Sophie Tessier, accueillie par ses parents avec une bonté parfaite, passait les plus beaux jours de son adolescence dans la terre de Cerny, que MM. Bellart et d’Angny possédaient en commun. Autour du célèbre avocat, que ses opinions politiques laissaient alors en dehors des emplois, se réunissaient les grandes lumières et les plus nobles espérances du barreau. Des conversations tour à tour solides et brillantes, instructives et spirituelles, animaient ce cercle d’hommes de mérite et de talent, et, satisfaite d’entendre parler un langage qui répondait si bien à son âme, la jeune fille eut encore le bonheur de trouver à Cerny une amie à qui il lui était permis de confier ses pensées et les sentiments confus dont son cœur était rempli.

Cette amie, objet pour Mme Sophie Pannier d’un attachement et d’une estime que le temps n’a fait que rendre plus solides, était Mlle Bellart. On sait le mutuel dévouement qui, jusqu’au dernier jour, confondit l’existence du frère et de la sœur. Les personnes qui ont été admises dans l’intimité de Mlle Bellart savent aussi que la tournure de son esprit et cette bonté parfaite qui la porte à être l’appui de tout ce qui en a besoin, l’attirent vers les jeunes personnes dont elle aime les impressions naïves et le langage ingénu. Sophie Tessier céda à l’attrait sympathique qui l’entraînait ; elle apporta dans une amitié si flatteuse pour elle tout l’abandon, toute la franchise de son âge. Une raison aimable et douce vint régler la vivacité de son imagination, et Mlle Bellart fut la première personne qui connut tout ce qu’il y avait d’enthousiasme sous la réserve extérieure que l’éducation avait donnée à sa jeune amie.

Mme Tessier avait permis à sa fille de lire les chefs-d’œuvre de la littérature française ; elle entra dans cette carrière avec une ardeur qui n’excluait pas la réflexion. Quel que fût le charme de la société d’un monde qu’elle ne connaissait pas encore, un volume de Corneille ou de Racine suffisait pour l’y arracher ; et, pour lui faire sacrifier les plaisirs de son âge, il n’était besoin que d’un ouvrage de Mme de Genlis, dont le talent vrai et sans artifice a toujours été pour elle l’objet d’un culte particulier.
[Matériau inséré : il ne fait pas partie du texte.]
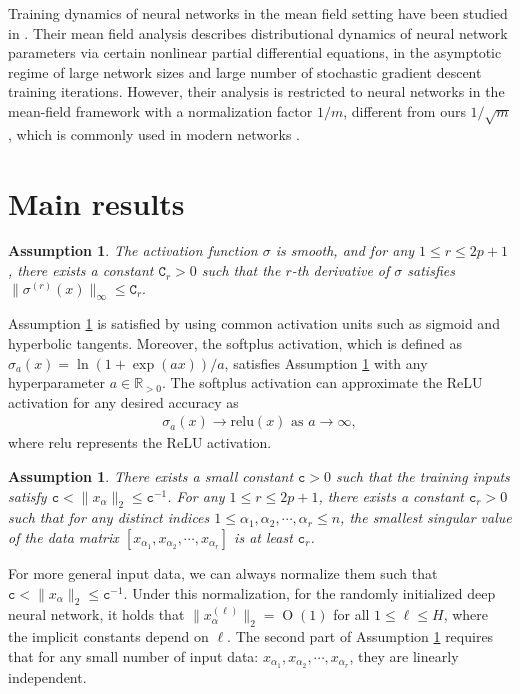 \documentclass{article}
\numberwithin{equation}{section}
\newcommand{\fc}{{\mathtt c}}
\newcommand{\fC}{{\mathtt C}}
\newcommand{\bR}{{\mathbb R}}
\newcommand{\al}{\alpha}
\DeclareMathOperator{\OO}{O}
\renewcommand{\leq}{\leqslant}
\newcommand{\1}{\mathds{1}}
\theoremstyle{plain} %
\newtheorem{assumption}[theorem]{Assumption}
\begin{document}
Training dynamics of neural networks in the mean field setting have been studied in \cite{mei2019mean,song2018mean, araujo2019mean,nguyen2019mean,sirignano2019mean,chizat2018global}.
 Their mean field analysis describes distributional dynamics of neural network parameters via certain nonlinear partial differential equations, in the asymptotic regime of large network sizes and large number of stochastic gradient descent training iterations. However,
their analysis is restricted to neural networks in the mean-field framework with a normalization factor $1/m$, different from ours $1/\sqrt m$, which is commonly used in modern networks \cite{glorot2010understanding}.



\section{Main results}

\begin{assumption}\label{a:sigmaasup}
The activation function $\sigma$ is smooth, and for any $1\leq r\leq 2p+1$, there exists a constant $\fC_r>0$ such that the $r$-th derivative of $\sigma$ satisfies
$
\|\sigma^{(r)}(x)\|_\infty\leq \fC_r.
$
\end{assumption}


Assumption \ref{a:sigmaasup} is  satisfied by using common  activation units such as sigmoid and hyperbolic tangents. Moreover, the softplus activation,  which is defined as $\sigma_a(x)=\ln(1+\exp(a x))/a$,  satisfies Assumption \ref{a:sigmaasup} with any hyperparameter $a \in \bR_{>0}$. The softplus activation can approximate the ReLU activation  for any desired accuracy as 
\begin{align*}
\sigma_{a}(x) \rightarrow \mathrm{relu}(x) \text{ as } a\rightarrow \infty,
\end{align*}
where $\mathrm{relu}$ represents the ReLU activation.



\begin{assumption}\label{a:nonlinear}
There exists a small constant $\fc>0$ such that the training inputs satisfy $\fc<\|x_\al\|_2\leq \fc^{-1}$. For any $1\leq r\leq 2p+1$, there exists a constant $\fc_r>0$ such that for any distinct indices $1\leq \al_1,\al_2,\cdots, \al_r\leq n$, the smallest singular value of the data matrix $[x_{\al_1}, x_{\al_2},\cdots, x_{\al_r}]$ is at least $\fc_r$.
\end{assumption}

For more general input data, we can always normalize them such that 
$\fc<\|x_\al\|_2\leq \fc^{-1}$. Under this normalization, for the randomly initialized deep neural network, it holds that $\|x_\al^{(\ell)}\|_2=\OO(1)$ for all $1\leq \ell\leq H$, where the implicit constants depend on $\ell$. The second part of Assumption \ref{a:nonlinear} requires that for any small number of input data: $x_{\al_1}, x_{\al_2},\cdots, x_{\al_r}$, they are linearly independent.
\end{document}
Mais le cercle des ouvrages modernes que lui permettait la prudence de sa mère ayant été bientôt parcouru, elle relut, étudia, apprit par cœur Corneille, Racine, et même Delille, tant était vif son désir de savoir, tant était décidé son goût pour la littérature.
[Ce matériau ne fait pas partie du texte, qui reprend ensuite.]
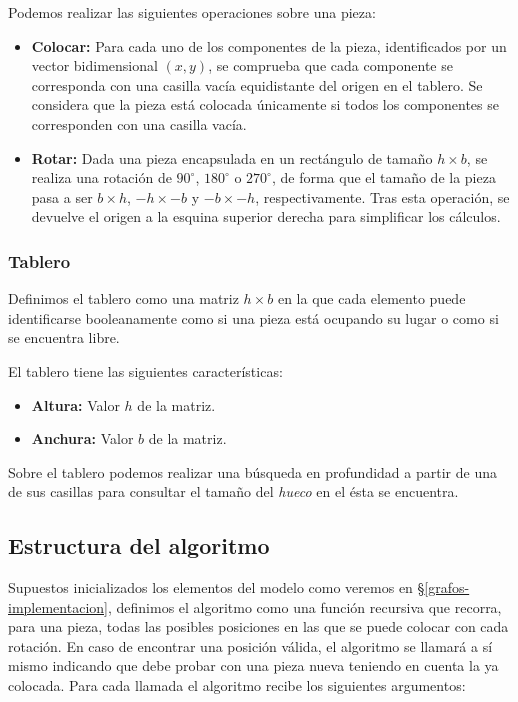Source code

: Podemos realizar las siguientes operaciones sobre una pieza:

\begin{itemize}
	\item\textbf{Colocar:} Para cada uno de los componentes de la pieza, identificados por un vector bidimensional $(x,y)$, se comprueba que cada componente se corresponda con una casilla vacía equidistante del origen en el tablero. Se considera que la pieza está colocada únicamente si todos los componentes se corresponden con una casilla vacía.
	\item\textbf{Rotar:} Dada una pieza encapsulada en un rectángulo de tamaño $h\times b$, se realiza una rotación de $90^{\circ}$, $180^{\circ}$ o $270^{\circ}$, de forma que el tamaño de la pieza pasa a ser $b\times h$, $-h\times-b$ y $-b\times-h$, respectivamente. Tras esta operación, se devuelve el origen a la esquina superior derecha para simplificar los cálculos.
\end{itemize}

\subsubsection{Tablero}\label{grafos-algoritmo-definiciones-tablero}

Definimos el tablero como una matriz $h\times b$ en la que cada elemento puede identificarse booleanamente como  si una pieza está ocupando su lugar o como  si se encuentra libre.

El tablero tiene las siguientes características:

\begin{itemize}
	\item\textbf{Altura:} Valor $h$ de la matriz.
	\item\textbf{Anchura:} Valor $b$ de la matriz.
\end{itemize}

Sobre el tablero podemos realizar una búsqueda en profundidad a partir de una de sus casillas para consultar el tamaño del \textit{hueco} en el ésta se encuentra.

\subsection{Estructura del algoritmo}\label{grafos-algoritmo-estructura}

Supuestos inicializados los elementos del modelo como veremos en \S\ref{grafos-implementacion}, definimos el algoritmo como una función recursiva que recorra, para una pieza, todas las posibles posiciones en las que se puede colocar con cada rotación.
En caso de encontrar una posición válida, el algoritmo se llamará a sí mismo indicando que debe probar con una pieza nueva teniendo en cuenta la ya colocada.
Para cada llamada el algoritmo recibe los siguientes argumentos:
Nous insistons sur ces détails, parce qu’ils montrent l’influence de cette seconde éducation qui se compose des rapports sociaux et des lectures. C’est véritablement là que se décident les vocations, que se font les destinées.
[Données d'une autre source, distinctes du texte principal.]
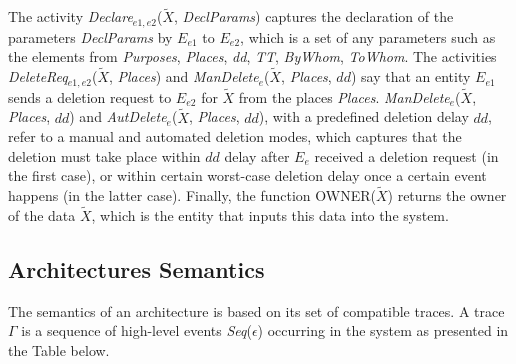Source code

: \documentclass[a4paper]{article}
\begin{document}
 
 The activity \textit{Declare}$_{e1, e2}$($\tilde{X}$, \textit{DeclParams}) captures the declaration of the parameters  \textit{DeclParams} by $E_{e1}$ to $E_{e2}$, which is a set of any parameters such as the elements from \textit{Purposes}, \textit{Places}, \textit{dd}, \textit{TT}, \textit{ByWhom}, \textit{ToWhom}. The activities \textit{DeleteReq}$_{e1, e2}$($\tilde{X}$, \textit{Places}) and \textit{ManDelete}$_{e}$($\tilde{X}$, \textit{Places},  $dd$) say that an entity $E_{e1}$ sends a deletion request to $E_{e2}$ for $\tilde{X}$  from the places \textit{Places}. \textit{ManDelete}$_{e}$($\tilde{X}$, \textit{Places},  $dd$) and \textit{AutDelete}$_{e}$($\tilde{X}$, \textit{Places},  $dd$), with a predefined deletion delay $dd$, refer to a manual and automated deletion modes, which captures that the deletion must take place within $dd$ delay after $E_{e}$ received a deletion request (in the first case), or within certain worst-case deletion delay once a certain event happens (in the latter case).  Finally, the function OWNER($\tilde{X}$) returns the owner of the data $\tilde{X}$, which is the entity that inputs this data into the system.    



\subsection{Architectures Semantics}
\label{sec:semantics0}

The semantics of an architecture is based on its set of compatible traces. A trace $\Gamma$ is a sequence of high-level events 
\textit{Seq}($\epsilon$) occurring in the system as presented in the Table below.  
\end{document}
Toutefois, rappelée à la vie positive par une demande de mariage, elle se résigna, par principe d’obéissance et par raison, à devenir l’épouse d’un négociant.

À dix-huit ans, unie à un homme de vingt-cinq, d’un caractère aimable et bon, il semble que le sort de la jeune femme soit fixé à jamais, et que sa vie, ignorée, mais heureuse, va s’écouler sans éclat, mais aussi sans revers. Il n’en fut pas ainsi : les vicissitudes commerciales qui signalèrent le passage de l’empire à la restauration, minèrent les fondements de la fortune des deux époux. Mme Sophie Pannier ne voulut pas attendre le jour où l’honneur serait compromis ; elle engagea son mari à liquider ses affaires, et fit à cet acte de loyauté le sacrifice de sa dot et de l’héritage paternel.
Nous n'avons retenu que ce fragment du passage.